## [Try it]
Go to the line holding "- Appends output" in the entries below and write out exactly every line down to and including the line holding "### To Check".

----- Data provided -----

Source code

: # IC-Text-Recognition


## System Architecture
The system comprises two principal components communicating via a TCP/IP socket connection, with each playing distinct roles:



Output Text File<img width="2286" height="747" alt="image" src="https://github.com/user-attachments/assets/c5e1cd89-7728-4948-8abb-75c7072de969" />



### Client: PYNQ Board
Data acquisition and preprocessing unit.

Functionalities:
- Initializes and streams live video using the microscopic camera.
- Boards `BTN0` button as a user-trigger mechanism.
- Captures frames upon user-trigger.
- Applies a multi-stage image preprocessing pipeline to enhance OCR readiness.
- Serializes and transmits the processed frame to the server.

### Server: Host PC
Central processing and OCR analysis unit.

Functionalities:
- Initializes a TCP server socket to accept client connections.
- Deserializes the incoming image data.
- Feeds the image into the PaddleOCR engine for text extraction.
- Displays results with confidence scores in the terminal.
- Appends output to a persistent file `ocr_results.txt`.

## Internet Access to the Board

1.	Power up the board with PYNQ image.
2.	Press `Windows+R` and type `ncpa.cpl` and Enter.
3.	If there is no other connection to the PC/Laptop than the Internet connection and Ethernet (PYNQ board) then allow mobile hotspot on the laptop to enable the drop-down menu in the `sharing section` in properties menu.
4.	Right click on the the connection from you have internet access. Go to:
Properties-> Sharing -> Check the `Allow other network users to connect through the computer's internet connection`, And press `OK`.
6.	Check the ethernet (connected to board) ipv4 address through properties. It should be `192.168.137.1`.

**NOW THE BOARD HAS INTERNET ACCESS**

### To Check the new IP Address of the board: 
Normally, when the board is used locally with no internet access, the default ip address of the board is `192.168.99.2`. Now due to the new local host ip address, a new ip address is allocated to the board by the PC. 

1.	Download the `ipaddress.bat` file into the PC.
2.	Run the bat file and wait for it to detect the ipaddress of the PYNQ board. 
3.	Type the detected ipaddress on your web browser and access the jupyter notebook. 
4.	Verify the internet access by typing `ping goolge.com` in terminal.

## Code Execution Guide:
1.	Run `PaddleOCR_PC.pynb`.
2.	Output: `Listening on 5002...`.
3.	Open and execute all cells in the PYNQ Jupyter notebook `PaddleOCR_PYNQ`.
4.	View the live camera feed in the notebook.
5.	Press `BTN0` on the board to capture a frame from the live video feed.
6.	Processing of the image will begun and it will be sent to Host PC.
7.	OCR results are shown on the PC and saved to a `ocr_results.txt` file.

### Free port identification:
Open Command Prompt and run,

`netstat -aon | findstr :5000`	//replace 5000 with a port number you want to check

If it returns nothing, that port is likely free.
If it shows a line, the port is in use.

-----

## [Answer for this exercise]
- Appends output to a persistent file `ocr_results.txt`.

## Internet Access to the Board

1.	Power up the board with PYNQ image.
2.	Press `Windows+R` and type `ncpa.cpl` and Enter.
3.	If there is no other connection to the PC/Laptop than the Internet connection and Ethernet (PYNQ board) then allow mobile hotspot on the laptop to enable the drop-down menu in the `sharing section` in properties menu.
4.	Right click on the the connection from you have internet access. Go to:
Properties-> Sharing -> Check the `Allow other network users to connect through the computer's internet connection`, And press `OK`.
6.	Check the ethernet (connected to board) ipv4 address through properties. It should be `192.168.137.1`.

**NOW THE BOARD HAS INTERNET ACCESS**

### To Check the new IP Address of the board: 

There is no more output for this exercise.